Source texts of formatted documents
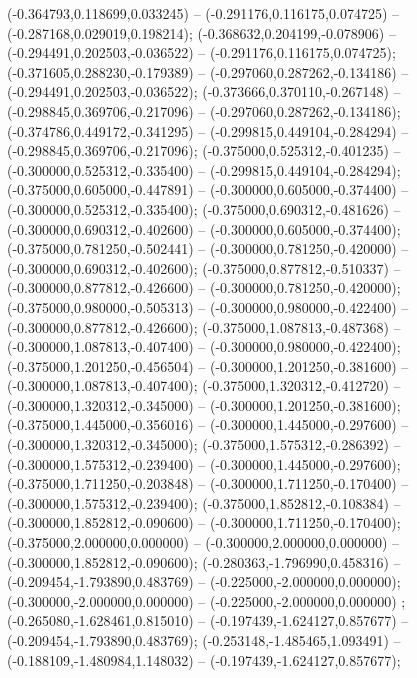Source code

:  (-0.364793,0.118699,0.033245) -- (-0.291176,0.116175,0.074725) -- (-0.287168,0.029019,0.198214);
 (-0.368632,0.204199,-0.078906) -- (-0.294491,0.202503,-0.036522) -- (-0.291176,0.116175,0.074725);
 (-0.371605,0.288230,-0.179389) -- (-0.297060,0.287262,-0.134186) -- (-0.294491,0.202503,-0.036522);
 (-0.373666,0.370110,-0.267148) -- (-0.298845,0.369706,-0.217096) -- (-0.297060,0.287262,-0.134186);
 (-0.374786,0.449172,-0.341295) -- (-0.299815,0.449104,-0.284294) -- (-0.298845,0.369706,-0.217096);
 (-0.375000,0.525312,-0.401235) -- (-0.300000,0.525312,-0.335400) -- (-0.299815,0.449104,-0.284294);
 (-0.375000,0.605000,-0.447891) -- (-0.300000,0.605000,-0.374400) -- (-0.300000,0.525312,-0.335400);
 (-0.375000,0.690312,-0.481626) -- (-0.300000,0.690312,-0.402600) -- (-0.300000,0.605000,-0.374400);
 (-0.375000,0.781250,-0.502441) -- (-0.300000,0.781250,-0.420000) -- (-0.300000,0.690312,-0.402600);
 (-0.375000,0.877812,-0.510337) -- (-0.300000,0.877812,-0.426600) -- (-0.300000,0.781250,-0.420000);
 (-0.375000,0.980000,-0.505313) -- (-0.300000,0.980000,-0.422400) -- (-0.300000,0.877812,-0.426600);
 (-0.375000,1.087813,-0.487368) -- (-0.300000,1.087813,-0.407400) -- (-0.300000,0.980000,-0.422400);
 (-0.375000,1.201250,-0.456504) -- (-0.300000,1.201250,-0.381600) -- (-0.300000,1.087813,-0.407400);
 (-0.375000,1.320312,-0.412720) -- (-0.300000,1.320312,-0.345000) -- (-0.300000,1.201250,-0.381600);
 (-0.375000,1.445000,-0.356016) -- (-0.300000,1.445000,-0.297600) -- (-0.300000,1.320312,-0.345000);
 (-0.375000,1.575312,-0.286392) -- (-0.300000,1.575312,-0.239400) -- (-0.300000,1.445000,-0.297600);
 (-0.375000,1.711250,-0.203848) -- (-0.300000,1.711250,-0.170400) -- (-0.300000,1.575312,-0.239400);
 (-0.375000,1.852812,-0.108384) -- (-0.300000,1.852812,-0.090600) -- (-0.300000,1.711250,-0.170400);
 (-0.375000,2.000000,0.000000) -- (-0.300000,2.000000,0.000000) -- (-0.300000,1.852812,-0.090600);
 (-0.280363,-1.796990,0.458316) -- (-0.209454,-1.793890,0.483769) -- (-0.225000,-2.000000,0.000000);
 (-0.300000,-2.000000,0.000000) -- (-0.225000,-2.000000,0.000000) ;
 (-0.265080,-1.628461,0.815010) -- (-0.197439,-1.624127,0.857677) -- (-0.209454,-1.793890,0.483769);
 (-0.253148,-1.485465,1.093491) -- (-0.188109,-1.480984,1.148032) -- (-0.197439,-1.624127,0.857677);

Task description -> Set down only the lines above that fall between the line holding "(-0.374786,0.449172,-0.341295) -- (-0.299815,0.449104,-0.284294)" and the line holding "(-0.375000,0.877812,-0.510337) -- (-0.300000,0.877812,-0.426600)", inclusive, keeping each exact.

Solution to this problem ->
 (-0.374786,0.449172,-0.341295) -- (-0.299815,0.449104,-0.284294) -- (-0.298845,0.369706,-0.217096);
 (-0.375000,0.525312,-0.401235) -- (-0.300000,0.525312,-0.335400) -- (-0.299815,0.449104,-0.284294);
 (-0.375000,0.605000,-0.447891) -- (-0.300000,0.605000,-0.374400) -- (-0.300000,0.525312,-0.335400);
 (-0.375000,0.690312,-0.481626) -- (-0.300000,0.690312,-0.402600) -- (-0.300000,0.605000,-0.374400);
 (-0.375000,0.781250,-0.502441) -- (-0.300000,0.781250,-0.420000) -- (-0.300000,0.690312,-0.402600);
 (-0.375000,0.877812,-0.510337) -- (-0.300000,0.877812,-0.426600) -- (-0.300000,0.781250,-0.420000);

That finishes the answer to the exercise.